If you are still lying to your SO - as you noticed yourself, white lies are still lies - you are still actively addicted. Once I had discovered my boyfriend's addiction, I thought that once he knew that I knew and that he had my support and understanding, there was no more reason for him to lie to me. But I was so wrong. Whenever I came into the bathroom or study room and he was suspiciously staring at the home/lock screen of his phone/desktop of his PC and I asked what he was doing, he still kept lying to my face, every time. And even though my intuition told me something was wrong, I refused to believe that he would still continue to lie to me. One year after dday and finding hard evidence that he had still been looking at porn behind my back while pretending to have quit, I left him (temporarily). Knowing that he had lied to me was infinitely worse than being told that he had looked up some sexy pictures for a few minutes. And he also would argue that he was just 'protecting' me from feeling hurt. That is addict-logic. There is no way you can justify lying to your SO. There is no way you can justify deception of the person you love. You are just escaping the responsibility and consequences of your own actions. Because you don't know how to handle the feelings of having hurt your SO. You haven't learned how to deal with the guilt/shame of having disappointed her and her response to your actions reminding you of your mistake. You have learned to avoid dealing with these feelings in a healthy way by becoming addicted to porn. You need to relearn how to deal with feelings of having done something wrong (guilt =/= shame), without escaping them and not admitting them to yourself, lying to yourself and to your SO in the process.
This was and still is a problem in my relationship.
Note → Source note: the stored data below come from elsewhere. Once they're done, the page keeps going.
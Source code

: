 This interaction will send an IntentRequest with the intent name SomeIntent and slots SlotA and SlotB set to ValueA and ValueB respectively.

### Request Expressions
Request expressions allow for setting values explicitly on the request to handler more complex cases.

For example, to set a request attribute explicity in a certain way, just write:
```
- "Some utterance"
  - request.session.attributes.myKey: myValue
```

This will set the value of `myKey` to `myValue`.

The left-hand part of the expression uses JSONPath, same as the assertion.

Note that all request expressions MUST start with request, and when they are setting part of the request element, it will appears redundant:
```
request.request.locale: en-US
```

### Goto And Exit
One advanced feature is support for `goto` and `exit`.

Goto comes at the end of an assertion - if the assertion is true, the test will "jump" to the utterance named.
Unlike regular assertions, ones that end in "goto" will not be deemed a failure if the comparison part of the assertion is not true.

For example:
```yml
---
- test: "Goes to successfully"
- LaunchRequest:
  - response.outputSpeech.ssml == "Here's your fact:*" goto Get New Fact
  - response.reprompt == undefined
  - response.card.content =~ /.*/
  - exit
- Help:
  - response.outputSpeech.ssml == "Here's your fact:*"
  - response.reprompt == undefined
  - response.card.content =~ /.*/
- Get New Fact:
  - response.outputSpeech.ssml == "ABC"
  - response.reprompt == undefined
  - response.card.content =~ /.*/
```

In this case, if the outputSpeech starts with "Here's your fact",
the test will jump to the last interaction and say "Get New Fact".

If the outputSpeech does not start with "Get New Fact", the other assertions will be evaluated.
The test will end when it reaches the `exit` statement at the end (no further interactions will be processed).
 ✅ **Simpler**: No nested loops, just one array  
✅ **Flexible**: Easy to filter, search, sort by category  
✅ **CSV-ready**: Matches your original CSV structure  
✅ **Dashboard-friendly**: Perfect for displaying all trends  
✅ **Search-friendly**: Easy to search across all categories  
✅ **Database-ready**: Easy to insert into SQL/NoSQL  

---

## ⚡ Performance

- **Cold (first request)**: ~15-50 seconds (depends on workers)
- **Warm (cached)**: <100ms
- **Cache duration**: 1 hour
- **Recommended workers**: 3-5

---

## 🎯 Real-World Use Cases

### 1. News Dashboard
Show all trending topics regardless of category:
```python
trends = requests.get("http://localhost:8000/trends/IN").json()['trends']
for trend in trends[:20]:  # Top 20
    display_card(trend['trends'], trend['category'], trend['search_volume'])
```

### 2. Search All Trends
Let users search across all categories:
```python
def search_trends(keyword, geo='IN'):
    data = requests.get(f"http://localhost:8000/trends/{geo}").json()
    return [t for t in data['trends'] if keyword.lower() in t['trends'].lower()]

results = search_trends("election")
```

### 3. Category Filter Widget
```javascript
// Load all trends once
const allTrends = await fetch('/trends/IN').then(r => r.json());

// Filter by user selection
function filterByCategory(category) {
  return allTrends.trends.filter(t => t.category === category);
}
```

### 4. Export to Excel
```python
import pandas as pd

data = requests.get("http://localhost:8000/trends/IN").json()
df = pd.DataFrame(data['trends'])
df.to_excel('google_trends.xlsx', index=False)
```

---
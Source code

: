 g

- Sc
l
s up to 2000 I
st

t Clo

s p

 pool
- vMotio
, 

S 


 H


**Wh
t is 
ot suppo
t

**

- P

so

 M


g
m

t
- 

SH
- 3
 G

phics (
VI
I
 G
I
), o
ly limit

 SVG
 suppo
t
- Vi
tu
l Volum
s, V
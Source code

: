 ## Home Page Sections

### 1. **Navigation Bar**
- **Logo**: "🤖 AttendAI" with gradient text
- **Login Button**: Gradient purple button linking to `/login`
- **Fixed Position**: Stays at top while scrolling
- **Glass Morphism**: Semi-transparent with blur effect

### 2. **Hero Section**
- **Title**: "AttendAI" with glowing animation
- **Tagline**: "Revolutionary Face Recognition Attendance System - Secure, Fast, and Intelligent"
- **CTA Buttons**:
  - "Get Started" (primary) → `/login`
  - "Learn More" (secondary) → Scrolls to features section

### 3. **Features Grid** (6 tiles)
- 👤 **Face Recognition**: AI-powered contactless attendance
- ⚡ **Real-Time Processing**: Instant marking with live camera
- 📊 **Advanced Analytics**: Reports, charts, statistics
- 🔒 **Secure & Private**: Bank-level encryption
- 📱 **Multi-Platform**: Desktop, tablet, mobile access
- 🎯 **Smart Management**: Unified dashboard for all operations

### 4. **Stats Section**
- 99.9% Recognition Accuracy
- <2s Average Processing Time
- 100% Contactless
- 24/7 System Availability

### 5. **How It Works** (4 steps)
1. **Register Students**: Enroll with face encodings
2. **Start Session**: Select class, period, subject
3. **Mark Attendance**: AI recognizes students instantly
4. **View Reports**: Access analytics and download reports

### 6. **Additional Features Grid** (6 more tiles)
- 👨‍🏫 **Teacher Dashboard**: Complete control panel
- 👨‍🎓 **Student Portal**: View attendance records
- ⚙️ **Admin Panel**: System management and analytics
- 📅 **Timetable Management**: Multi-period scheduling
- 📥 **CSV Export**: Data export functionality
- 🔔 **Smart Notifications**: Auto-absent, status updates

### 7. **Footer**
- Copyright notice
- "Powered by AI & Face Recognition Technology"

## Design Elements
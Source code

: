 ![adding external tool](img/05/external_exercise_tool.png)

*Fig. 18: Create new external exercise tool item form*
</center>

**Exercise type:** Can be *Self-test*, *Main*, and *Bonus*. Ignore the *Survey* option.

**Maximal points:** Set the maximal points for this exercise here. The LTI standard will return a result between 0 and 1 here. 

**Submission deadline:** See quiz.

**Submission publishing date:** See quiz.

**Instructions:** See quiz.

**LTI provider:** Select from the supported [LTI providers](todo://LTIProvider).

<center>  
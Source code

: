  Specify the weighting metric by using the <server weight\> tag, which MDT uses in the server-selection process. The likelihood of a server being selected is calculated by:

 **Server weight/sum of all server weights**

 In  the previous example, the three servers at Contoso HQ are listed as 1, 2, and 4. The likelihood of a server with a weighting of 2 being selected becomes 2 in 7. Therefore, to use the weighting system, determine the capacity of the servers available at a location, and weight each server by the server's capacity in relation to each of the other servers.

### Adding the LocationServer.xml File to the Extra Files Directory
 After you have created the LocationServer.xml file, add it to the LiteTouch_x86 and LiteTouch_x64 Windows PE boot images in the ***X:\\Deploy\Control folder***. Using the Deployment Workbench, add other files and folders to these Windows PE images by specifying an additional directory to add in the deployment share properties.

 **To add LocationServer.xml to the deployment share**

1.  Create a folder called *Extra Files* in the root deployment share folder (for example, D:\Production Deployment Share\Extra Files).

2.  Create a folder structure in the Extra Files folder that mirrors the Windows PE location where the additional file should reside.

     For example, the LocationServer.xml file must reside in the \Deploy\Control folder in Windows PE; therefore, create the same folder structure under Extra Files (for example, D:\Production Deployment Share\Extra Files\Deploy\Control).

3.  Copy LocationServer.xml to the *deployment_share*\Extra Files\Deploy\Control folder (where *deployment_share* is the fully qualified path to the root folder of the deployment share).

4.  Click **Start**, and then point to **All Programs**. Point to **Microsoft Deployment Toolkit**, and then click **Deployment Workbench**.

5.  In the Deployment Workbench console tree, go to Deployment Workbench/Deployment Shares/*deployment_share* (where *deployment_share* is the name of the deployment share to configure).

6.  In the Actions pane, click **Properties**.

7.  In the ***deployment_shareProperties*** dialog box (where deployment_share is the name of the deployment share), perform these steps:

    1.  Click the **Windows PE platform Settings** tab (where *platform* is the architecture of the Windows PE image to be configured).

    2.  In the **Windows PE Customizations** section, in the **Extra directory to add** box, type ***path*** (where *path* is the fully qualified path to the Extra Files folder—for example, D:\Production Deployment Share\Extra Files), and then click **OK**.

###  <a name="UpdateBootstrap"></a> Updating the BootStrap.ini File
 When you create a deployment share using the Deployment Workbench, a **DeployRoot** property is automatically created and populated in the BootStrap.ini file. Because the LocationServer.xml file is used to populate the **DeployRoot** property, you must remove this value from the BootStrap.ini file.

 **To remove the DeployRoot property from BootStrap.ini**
Me resenting my boyfriend's actions (=him looking at porn, violating my boundaries) is perceived as me resenting him as a person and feels like an attack on his self worth and value as a person/boyfriend. It triggers feelings of shame. It triggers his fear of being rejected because of not feeling adequate enough as a person/boyfriend. And the only way he knew how to deal with those feelings was to escape them with porn. He has to learn to face them head-on, without him being lead to believe that his whole self is flawed or bad because of a bad/wrong action. Everyone is allowed to make mistakes, it's only human. Especially with an addiction, one is not fully in control of their actions. A bad action doesn't make anyone a bad person or a failure. A healthy way to deal with a mistake is to acknowledge the mistake, take responsibility for it and learn from it. You can never change something and grow as a person if you never admit a flaw in your behavior/actions. Some people just haven't learned that, because of traumatic events in their childhood/adolescence, adopting unhealthy coping mechanisms. My boyfriend for example was bullied in school, which I believe is the root cause for his unhealthy coping mechanisms.
I don't know if any of this applies to you, I don't know how you define a 'white lie'. But as soon as your wife asks you something and you know you are intentionally hiding something from her that you feel like she wants and needs to know, you are deceiving her and betraying her trust. You are not truly in recovery then. Just my opinion.